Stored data
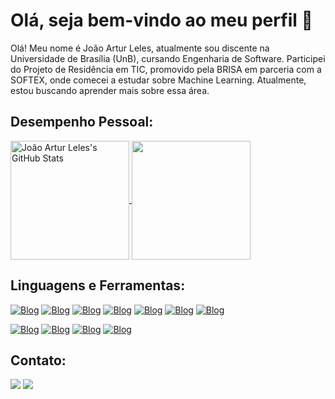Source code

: # Olá, seja bem-vindo ao meu perfil 👋

Olá! Meu nome é João Artur Leles, atualmente sou discente na Universidade de Brasília (UnB), cursando Engenharia de Software. Participei do Projeto de Residência em TIC, promovido pela BRISA em parceria com a SOFTEX, onde comecei a estudar sobre Machine Learning. Atualmente, estou buscando aprender mais sobre essa área.

## Desempenho Pessoal:
<a href="https://github.com/joao-artl">
  <img align="center" src="https://github-readme-stats.vercel.app/api?username=joao-artl&show_icons=true&theme=tokyonight" height="190" alt="João Artur Leles's GitHub Stats" />
</a>
<a href="https://github.com/joao-artl">
  <img align="center" src="https://github-readme-stats.vercel.app/api/top-langs/?username=joao-artl&hide=html&layout=compact&theme=tokyonight" height="190" />
</a>

## Linguagens e Ferramentas:

[![Blog](https://icongr.am/devicon/python-original.svg?size=40&color=ffffff)]()
[![Blog](https://icongr.am/devicon/c-original.svg?size=40&color=ffffff)]()
[![Blog](https://icongr.am/devicon/cplusplus-original.svg?size=40&color=ffffff)]()
[![Blog](https://icongr.am/devicon/java-original.svg?size=40&color=ffffff)]()
[![Blog](https://icongr.am/devicon/javascript-original.svg?size=40&color=ffffff)]()
[![Blog](https://icongr.am/devicon/html5-original.svg?size=40&color=ffffff)]()
[![Blog](https://icongr.am/devicon/css3-original.svg?size=40&color=ffffff)]()

  [![Blog](https://img.shields.io/badge/React-20232A?style=for-the-badge&logo=react&logoColor=61DAFB)]()
  [![Blog](https://img.shields.io/badge/MySQL-00000F?style=for-the-badge&logo=mysql&logoColor=white)]()
  [![Blog](https://img.shields.io/badge/Node.js-43853D?style=for-the-badge&logo=node.js&logoColor=white)]()
  [![Blog](https://img.shields.io/badge/Microsoft-666666?style=for-the-badge&logo=microsoft&logoColor=white)]()


## Contato:
<div> 
  <a href = "mailto:jalxpinheiro@gmail.com"><img src="https://img.shields.io/badge/-Gmail-%23333?style=for-the-badge&logo=gmail&logoColor=white" target="_blank"></a>
  <a href="https://www.linkedin.com/in/joão-artur-leles-3172b3271" target="_blank"><img src="https://img.shields.io/badge/-LinkedIn-%230077B5?style=for-the-badge&logo=linkedin&logoColor=white" target="_blank"></a> 
</div>

<!--### Hi there 👋
-->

▸ **TASK INSTRUCTIONS**: Once the lines of the entries containing the word "logoColor" have been counted, report the number alone.

▸ **REPLY TO THE EXERCISE**: 6